SAN DIEGO (KGTV) – San Diego County saw plenty of rain this weekend from the coast to the mountains. But all that rainfall didn’t pack as big of a punch when it comes to flooding and other weather-related impacts.
"What we had was a nice, gentle fall over many, many hours, kind of an agricultural kind of rain,” Dr. Pat Abbott, a geologist at San Diego State University, said. "Those kinds don't really usually cause any problems. If the rain had to come down in torrents, it would have washed off a lot of the soil on these burnt slopes like this, and it would have been messy and a lot of messy rain flows coming out on the road.”
ABC 10News spoke with some people in Lakeside last Friday who had some worries about the wet weather after a major fire that burned in September, with those burn scars.
Abbott explained how another area with visible burn scars – the site of last October’s Fairmont Fire - about why we didn’t see the rain cause problems with these burn scars.
“Where we're standing right here near Fairmount and Montezuma, and these areas of Burns, these happen to be very hard, firm rocks. So basically, all that's going to happen here is wash off the surface soil. The upper 6 inches or 12 inches can wash down, but you're not going to get a massive house-destroying landslide,” Abbott said.

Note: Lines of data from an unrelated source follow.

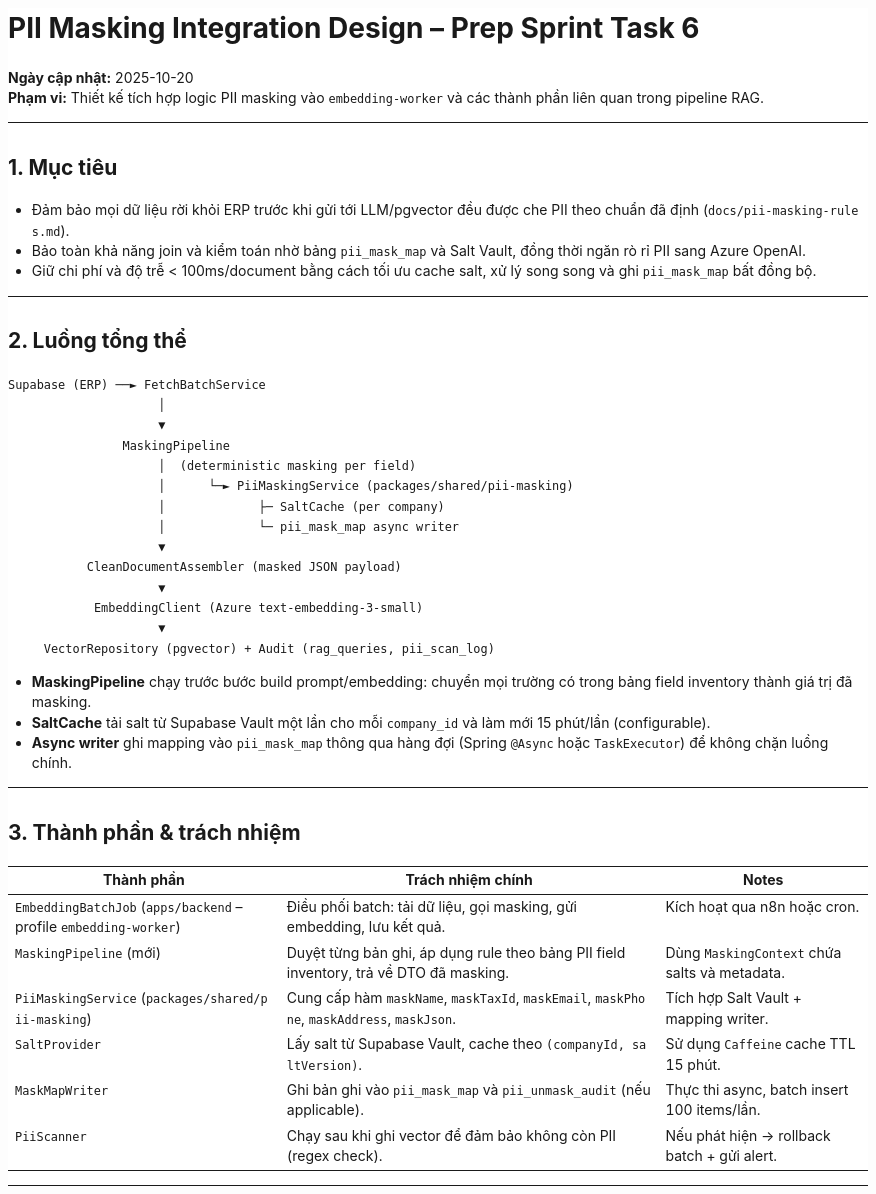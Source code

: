 # PII Masking Integration Design – Prep Sprint Task 6

**Ngày cập nhật:** 2025-10-20  
**Phạm vi:** Thiết kế tích hợp logic PII masking vào `embedding-worker` và các thành phần liên quan trong pipeline RAG.

---

## 1. Mục tiêu

- Đảm bảo mọi dữ liệu rời khỏi ERP trước khi gửi tới LLM/pgvector đều được che PII theo chuẩn đã định (`docs/pii-masking-rules.md`).
- Bảo toàn khả năng join và kiểm toán nhờ bảng `pii_mask_map` và Salt Vault, đồng thời ngăn rò rỉ PII sang Azure OpenAI.
- Giữ chi phí và độ trễ < 100ms/document bằng cách tối ưu cache salt, xử lý song song và ghi `pii_mask_map` bất đồng bộ.

---

## 2. Luồng tổng thể

```
Supabase (ERP) ──► FetchBatchService
                     │
                     ▼
                MaskingPipeline
                     │  (deterministic masking per field)
                     │      └─► PiiMaskingService (packages/shared/pii-masking)
                     │             ├─ SaltCache (per company)
                     │             └─ pii_mask_map async writer
                     ▼
           CleanDocumentAssembler (masked JSON payload)
                     ▼
            EmbeddingClient (Azure text-embedding-3-small)
                     ▼
     VectorRepository (pgvector) + Audit (rag_queries, pii_scan_log)
```

- **MaskingPipeline** chạy trước bước build prompt/embedding: chuyển mọi trường có trong bảng field inventory thành giá trị đã masking.
- **SaltCache** tải salt từ Supabase Vault một lần cho mỗi `company_id` và làm mới 15 phút/lần (configurable).
- **Async writer** ghi mapping vào `pii_mask_map` thông qua hàng đợi (Spring `@Async` hoặc `TaskExecutor`) để không chặn luồng chính.

---

## 3. Thành phần & trách nhiệm

| Thành phần | Trách nhiệm chính | Notes |
|------------|-------------------|-------|
| `EmbeddingBatchJob` (`apps/backend` – profile `embedding-worker`) | Điều phối batch: tải dữ liệu, gọi masking, gửi embedding, lưu kết quả. | Kích hoạt qua n8n hoặc cron. |
| `MaskingPipeline` (mới) | Duyệt từng bản ghi, áp dụng rule theo bảng PII field inventory, trả về DTO đã masking. | Dùng `MaskingContext` chứa salts và metadata. |
| `PiiMaskingService` (`packages/shared/pii-masking`) | Cung cấp hàm `maskName`, `maskTaxId`, `maskEmail`, `maskPhone`, `maskAddress`, `maskJson`. | Tích hợp Salt Vault + mapping writer. |
| `SaltProvider` | Lấy salt từ Supabase Vault, cache theo `(companyId, saltVersion)`. | Sử dụng `Caffeine` cache TTL 15 phút. |
| `MaskMapWriter` | Ghi bản ghi vào `pii_mask_map` và `pii_unmask_audit` (nếu applicable). | Thực thi async, batch insert 100 items/lần. |
| `PiiScanner` | Chạy sau khi ghi vector để đảm bảo không còn PII (regex check). | Nếu phát hiện → rollback batch + gửi alert. |

---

Abbott told ABC 10News San Diego may have dodged the proverbial bullet with it raining buckets this weekend. But with more rain on the horizon, the ground is already saturated.
“You can think back over recent years, where we had ultra rainy years, how many beach cliff collapses we had, and landslides we had. We're not going to have that yet,” Abbott said. “But if we get the 2nd set of storms, the 3rd set, as we add more and more water into the earth, that sets the scene for more slope instabilities.”